When an Irrational Panic Goes Viral Peter Smith

My last piece was on whether the cure for the (Chinese) coronavirus was worse than the disease. Well, surely, we now know the answer. Italy has closed itself down over 7000 known cases in a population of over 60 million. Imagine the dire consequences of this for businesses across Italy if this were to last more than a few days, and yet, once you close the place down, how the heck do you quickly open it up again?

I would guess that the number of actual cases is a multiple of 7000 and those afflicted haven’t noticed. This of course elevates the assumed death rate to well above the common flu which kills many people each year. It most definitely elevates it among those who are prone to panic.

I am just watching Tucker Carlson 0n Fox News (10 March) who seems to associate transnational public and governmental panic over the virus with the threat of the virus itself. Without realising it, he is on to something. The real threat of this virus is what is being done about it. By the way, as I am writing, I have just heard him saying “people are dying of the plague” in response to Joe Biden making one of his few perceptive remarks, that fear-mongering is going on.
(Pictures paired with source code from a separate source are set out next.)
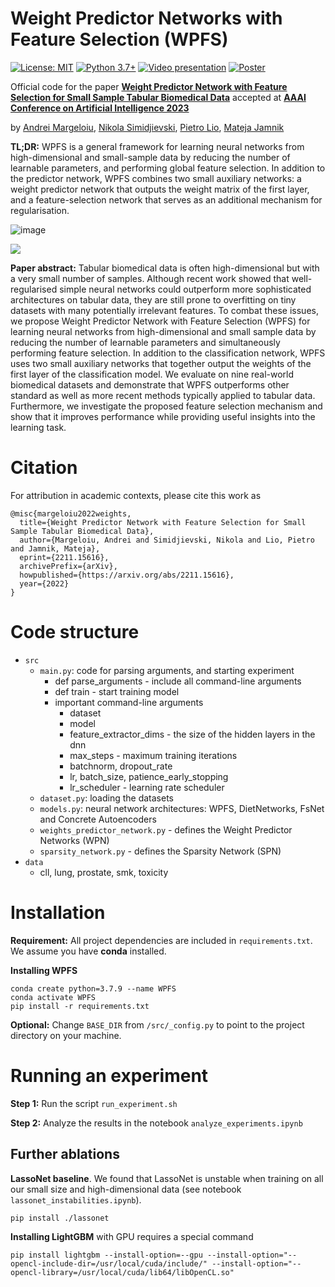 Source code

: # Weight Predictor Networks with Feature Selection (WPFS)
[![License: MIT](https://img.shields.io/badge/License-MIT-yellow.svg)](https://github.com/a-norcliffe/sonode/blob/master/LICENSE) [![Python 3.7+](https://img.shields.io/badge/python-3.7+-blue.svg)](https://www.python.org/downloads/release/python-370/) [![Video presentation](https://img.shields.io/badge/Youtube-Video%20presentation-red)](https://youtu.be/18mULGRf1N8) [![Poster](https://img.shields.io/badge/-Poster-yellow)](https://docs.google.com/presentation/d/1G9ElKvj7KEc1SuXRDJjwT_ypuHkEOfRxQ4aqIJ36eYw/edit?usp=sharing)

Official code for the paper [**Weight Predictor Network with Feature Selection for Small Sample Tabular Biomedical Data**](https://arxiv.org/abs/2211.15616) accepted at [**AAAI Conference on Artificial Intelligence 2023**](https://aaai.org/Conferences/AAAI-23/)


by [Andrei Margeloiu](https://www.andrei.ai/),
[Nikola Simidjievski](https://simidjievskin.github.io/),
[Pietro Lio](https://www.cl.cam.ac.uk/~pl219/),
[Mateja Jamnik](https://www.cl.cam.ac.uk/~mj201/)

**TL;DR:** WPFS is a general framework for learning neural networks from high-dimensional and small-sample data by reducing the number of learnable parameters, and performing global feature selection. In addition to the predictor network, WPFS combines two small auxiliary networks: a weight predictor network that outputs the weight matrix of the first layer, and a feature-selection network that serves as an additional mechanism for regularisation.


![image](https://user-images.githubusercontent.com/18227298/215850753-e573c226-03b8-4191-aec7-3a87785b04d4.png)



![](https://github.com/andreimargeloiu/WPFS/blob/main/paper.gif)

**Paper abstract:** Tabular biomedical data is often high-dimensional but with a very small number of samples. Although recent work showed that well-regularised simple neural networks could outperform more sophisticated architectures on tabular data, they are still prone to overfitting on tiny datasets with many potentially irrelevant features. To combat these issues, we propose Weight Predictor Network with Feature Selection (WPFS) for learning neural networks from high-dimensional and small sample data by reducing the number of learnable parameters and simultaneously performing feature selection. In addition to the classification network, WPFS uses two small auxiliary networks that together output the weights of the first layer of the classification model. We evaluate on nine real-world biomedical datasets and demonstrate that WPFS outperforms other standard as well as more recent methods typically applied to tabular data. Furthermore, we investigate the proposed feature selection mechanism and show that it improves performance while providing useful insights into the learning task.


# Citation

For attribution in academic contexts, please cite this work as
```
@misc{margeloiu2022weights,
  title={Weight Predictor Network with Feature Selection for Small Sample Tabular Biomedical Data},
  author={Margeloiu, Andrei and Simidjievski, Nikola and Lio, Pietro and Jamnik, Mateja},
  eprint={2211.15616},
  archivePrefix={arXiv},
  howpublished={https://arxiv.org/abs/2211.15616},
  year={2022}
}
```


# Code structure

- `src`
	- `main.py`: code for parsing arguments, and starting experiment
		- def parse_arguments - include all command-line arguments
		- def train - start training model
		- important command-line arguments
			- dataset
			- model
			- feature_extractor_dims - the size of the hidden layers in the dnn
			- max_steps - maximum training iterations
			- batchnorm, dropout_rate
			- lr, batch_size, patience_early_stopping
			- lr_scheduler - learning rate scheduler
	- `dataset.py`: loading the datasets
	- `models.py`: neural network architectures: WPFS, DietNetworks, FsNet and Concrete Autoencoders
	- `weights_predictor_network.py` - defines the Weight Predictor Networks (WPN)
	- `sparsity_network.py` - defines the Sparsity Network (SPN)
- `data` 
	- cll, lung, prostate, smk, toxicity



# Installation

**Requirement:** All project dependencies are included in `requirements.txt`. We assume you have **conda** installed.


**Installing WPFS**
```
conda create python=3.7.9 --name WPFS
conda activate WPFS
pip install -r requirements.txt
```
**Optional:** Change `BASE_DIR` from `/src/_config.py` to point to the project directory on your machine.


# Running an experiment

**Step 1:** Run the script `run_experiment.sh`

**Step 2:** Analyze the results in the notebook `analyze_experiments.ipynb`

## Further ablations

**LassoNet baseline**. We found that LassoNet is unstable when training on all our small size and high-dimensional data (see notebook `lassonet_instabilities.ipynb`).
```
pip install ./lassonet
```

**Installing LightGBM** with GPU requires a special command
```
pip install lightgbm --install-option=--gpu --install-option="--opencl-include-dir=/usr/local/cuda/include/" --install-option="--opencl-library=/usr/local/cuda/lib64/libOpenCL.so"
```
You couldn’t write home about it.

Only those old and/or frail are particularly at risk, as they are from the flu and any number of maladies. US Surgeon General Jerome Adams reported yesterday that those who had died in the US from the new coronavirus (twenty-one at that point) had an average age of 80 years. So, cocoon vulnerable people as best can be done. It can be done easily enough in nursing homes and the like, and if you are visiting elderly family members or friends take precautions. Have groceries delivered and provide wipes to wipe the boxes down.

Government should focus on assisting in this process of protecting the vulnerable not in trying to prevent healthy adults from contracting the virus by closing down whole economies. The costs of this in human wellbeing and health will be incalculable and will put the threat of the virus itself in the shade.

Once the virus is out it is best if those able to easily fight it off are left to go about their business unhindered. If they contract the virus, they will, after recovering, form a growing section of the population who, in the short term at least, will no longer pass it on.

Sense is no longer as prolific as it was. Climate hysteria shows that in spades. The adulation showered on a know-nothing troubled teenage girl shows what a shemozzle it has become. It is not surprising that we have the unworkable (wind and solar) in pursuit of the undoable (cooling the planet).

But back from the so-called climate emergency to the so-called virus emergency. One thing you might notice about all disasters of one kind or another, the government of the day never does enough – apparently. I recall George Bush being criticised for a shortage of buses available to move people out of New Orleans after Hurricane Katrina. Clearly, he should have had the prescience to have buses permanently parked outside the city in case of floods.

It is ridiculous of course. Scott Morrison was not responsible for the bushfires and Donald Trump is not responsible for the new coronavirus or that test kits are not yet as widely available in the US as people think they should be.

We live in a pathetic age of nanny-state dependency when everybody looks to government to solve all ills and take the blame for all misadventures. I doubt the families and friends of the 6000 people killed in Galveston when a hurricane hit in 1900 blamed the government for anything. But that was then.

“Shit happens,” as Tony Abbott accurately observed. That’s true of pestilence and natural disasters and of government responses to such events. Governments and their apparatchiks are comprised of lots of people of varying degrees of competence. Stuff-ups are bound to happen. What we don’t need is a stuff-up which results in the misery of an economic depression brought about to quixotically combat a mild flu-like malady.